Instructions for the task: Skip the images and copy each record exactly as written.

▼

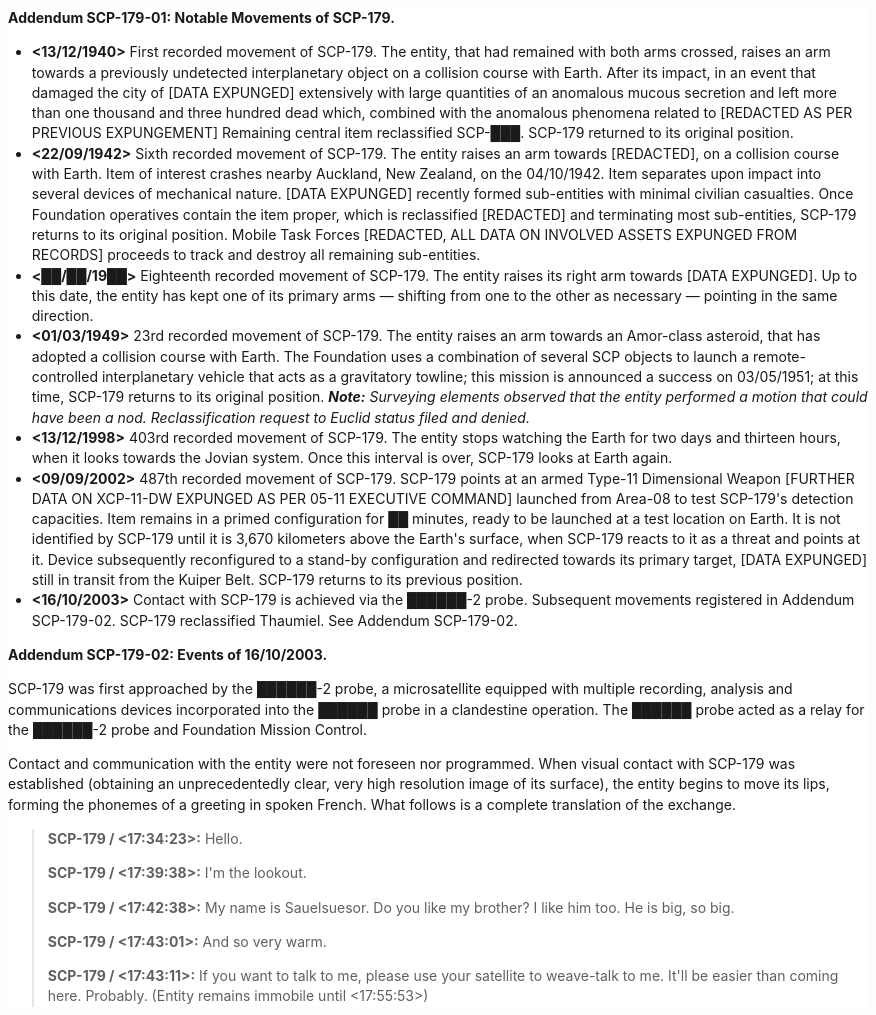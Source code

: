 **Addendum SCP-179-01: Notable Movements of SCP-179.**

*   **<13/12/1940>** First recorded movement of SCP-179. The entity, that had remained with both arms crossed, raises an arm towards a previously undetected interplanetary object on a collision course with Earth. After its impact, in an event that damaged the city of \[DATA EXPUNGED\] extensively with large quantities of an anomalous mucous secretion and left more than one thousand and three hundred dead which, combined with the anomalous phenomena related to \[REDACTED AS PER PREVIOUS EXPUNGEMENT\] Remaining central item reclassified SCP-███. SCP-179 returned to its original position.
*   **<22/09/1942>** Sixth recorded movement of SCP-179. The entity raises an arm towards \[REDACTED\], on a collision course with Earth. Item of interest crashes nearby Auckland, New Zealand, on the 04/10/1942. Item separates upon impact into several devices of mechanical nature. \[DATA EXPUNGED\] recently formed sub-entities with minimal civilian casualties. Once Foundation operatives contain the item proper, which is reclassified \[REDACTED\] and terminating most sub-entities, SCP-179 returns to its original position. Mobile Task Forces \[REDACTED, ALL DATA ON INVOLVED ASSETS EXPUNGED FROM RECORDS\] proceeds to track and destroy all remaining sub-entities.
*   **<██/██/19██>** Eighteenth recorded movement of SCP-179. The entity raises its right arm towards \[DATA EXPUNGED\]. Up to this date, the entity has kept one of its primary arms — shifting from one to the other as necessary — pointing in the same direction.
*   **<01/03/1949>** 23rd recorded movement of SCP-179. The entity raises an arm towards an Amor-class asteroid, that has adopted a collision course with Earth. The Foundation uses a combination of several SCP objects to launch a remote-controlled interplanetary vehicle that acts as a gravitatory towline; this mission is announced a success on 03/05/1951; at this time, SCP-179 returns to its original position. _**Note:** Surveying elements observed that the entity performed a motion that could have been a nod. Reclassification request to Euclid status filed and denied._
*   **<13/12/1998>** 403rd recorded movement of SCP-179. The entity stops watching the Earth for two days and thirteen hours, when it looks towards the Jovian system. Once this interval is over, SCP-179 looks at Earth again.
*   **<09/09/2002>** 487th recorded movement of SCP-179. SCP-179 points at an armed Type-11 Dimensional Weapon \[FURTHER DATA ON XCP-11-DW EXPUNGED AS PER 05-11 EXECUTIVE COMMAND\] launched from Area-08 to test SCP-179's detection capacities. Item remains in a primed configuration for ██ minutes, ready to be launched at a test location on Earth. It is not identified by SCP-179 until it is 3,670 kilometers above the Earth's surface, when SCP-179 reacts to it as a threat and points at it. Device subsequently reconfigured to a stand-by configuration and redirected towards its primary target, \[DATA EXPUNGED\] still in transit from the Kuiper Belt. SCP-179 returns to its previous position.
*   **<16/10/2003>** Contact with SCP-179 is achieved via the ██████-2 probe. Subsequent movements registered in Addendum SCP-179-02. SCP-179 reclassified Thaumiel. See Addendum SCP-179-02.

**Addendum SCP-179-02: Events of 16/10/2003.**

SCP-179 was first approached by the ██████-2 probe, a microsatellite equipped with multiple recording, analysis and communications devices incorporated into the ██████ probe in a clandestine operation. The ██████ probe acted as a relay for the ██████-2 probe and Foundation Mission Control.

Contact and communication with the entity were not foreseen nor programmed. When visual contact with SCP-179 was established (obtaining an unprecedentedly clear, very high resolution image of its surface), the entity begins to move its lips, forming the phonemes of a greeting in spoken French. What follows is a complete translation of the exchange.

> **SCP-179 / <17:34:23>:** Hello.
> 
> **SCP-179 / <17:39:38>:** I'm the lookout.
> 
> **SCP-179 / <17:42:38>:** My name is Sauelsuesor. Do you like my brother? I like him too. He is big, so big.
> 
> **SCP-179 / <17:43:01>:** And so very warm.
> 
> **SCP-179 / <17:43:11>:** If you want to talk to me, please use your satellite to weave-talk to me. It'll be easier than coming here. Probably. (Entity remains immobile until <17:55:53>)
>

▲

Output of the task:
Source code

: **Addendum SCP-179-01: Notable Movements of SCP-179.**

*   **<13/12/1940>** First recorded movement of SCP-179. The entity, that had remained with both arms crossed, raises an arm towards a previously undetected interplanetary object on a collision course with Earth. After its impact, in an event that damaged the city of \[DATA EXPUNGED\] extensively with large quantities of an anomalous mucous secretion and left more than one thousand and three hundred dead which, combined with the anomalous phenomena related to \[REDACTED AS PER PREVIOUS EXPUNGEMENT\] Remaining central item reclassified SCP-███. SCP-179 returned to its original position.
*   **<22/09/1942>** Sixth recorded movement of SCP-179. The entity raises an arm towards \[REDACTED\], on a collision course with Earth. Item of interest crashes nearby Auckland, New Zealand, on the 04/10/1942. Item separates upon impact into several devices of mechanical nature. \[DATA EXPUNGED\] recently formed sub-entities with minimal civilian casualties. Once Foundation operatives contain the item proper, which is reclassified \[REDACTED\] and terminating most sub-entities, SCP-179 returns to its original position. Mobile Task Forces \[REDACTED, ALL DATA ON INVOLVED ASSETS EXPUNGED FROM RECORDS\] proceeds to track and destroy all remaining sub-entities.
*   **<██/██/19██>** Eighteenth recorded movement of SCP-179. The entity raises its right arm towards \[DATA EXPUNGED\]. Up to this date, the entity has kept one of its primary arms — shifting from one to the other as necessary — pointing in the same direction.
*   **<01/03/1949>** 23rd recorded movement of SCP-179. The entity raises an arm towards an Amor-class asteroid, that has adopted a collision course with Earth. The Foundation uses a combination of several SCP objects to launch a remote-controlled interplanetary vehicle that acts as a gravitatory towline; this mission is announced a success on 03/05/1951; at this time, SCP-179 returns to its original position. _**Note:** Surveying elements observed that the entity performed a motion that could have been a nod. Reclassification request to Euclid status filed and denied._
*   **<13/12/1998>** 403rd recorded movement of SCP-179. The entity stops watching the Earth for two days and thirteen hours, when it looks towards the Jovian system. Once this interval is over, SCP-179 looks at Earth again.
*   **<09/09/2002>** 487th recorded movement of SCP-179. SCP-179 points at an armed Type-11 Dimensional Weapon \[FURTHER DATA ON XCP-11-DW EXPUNGED AS PER 05-11 EXECUTIVE COMMAND\] launched from Area-08 to test SCP-179's detection capacities. Item remains in a primed configuration for ██ minutes, ready to be launched at a test location on Earth. It is not identified by SCP-179 until it is 3,670 kilometers above the Earth's surface, when SCP-179 reacts to it as a threat and points at it. Device subsequently reconfigured to a stand-by configuration and redirected towards its primary target, \[DATA EXPUNGED\] still in transit from the Kuiper Belt. SCP-179 returns to its previous position.
*   **<16/10/2003>** Contact with SCP-179 is achieved via the ██████-2 probe. Subsequent movements registered in Addendum SCP-179-02. SCP-179 reclassified Thaumiel. See Addendum SCP-179-02.

**Addendum SCP-179-02: Events of 16/10/2003.**

SCP-179 was first approached by the ██████-2 probe, a microsatellite equipped with multiple recording, analysis and communications devices incorporated into the ██████ probe in a clandestine operation. The ██████ probe acted as a relay for the ██████-2 probe and Foundation Mission Control.

Contact and communication with the entity were not foreseen nor programmed. When visual contact with SCP-179 was established (obtaining an unprecedentedly clear, very high resolution image of its surface), the entity begins to move its lips, forming the phonemes of a greeting in spoken French. What follows is a complete translation of the exchange.

> **SCP-179 / <17:34:23>:** Hello.
> 
> **SCP-179 / <17:39:38>:** I'm the lookout.
> 
> **SCP-179 / <17:42:38>:** My name is Sauelsuesor. Do you like my brother? I like him too. He is big, so big.
> 
> **SCP-179 / <17:43:01>:** And so very warm.
> 
> **SCP-179 / <17:43:11>:** If you want to talk to me, please use your satellite to weave-talk to me. It'll be easier than coming here. Probably. (Entity remains immobile until <17:55:53>)
>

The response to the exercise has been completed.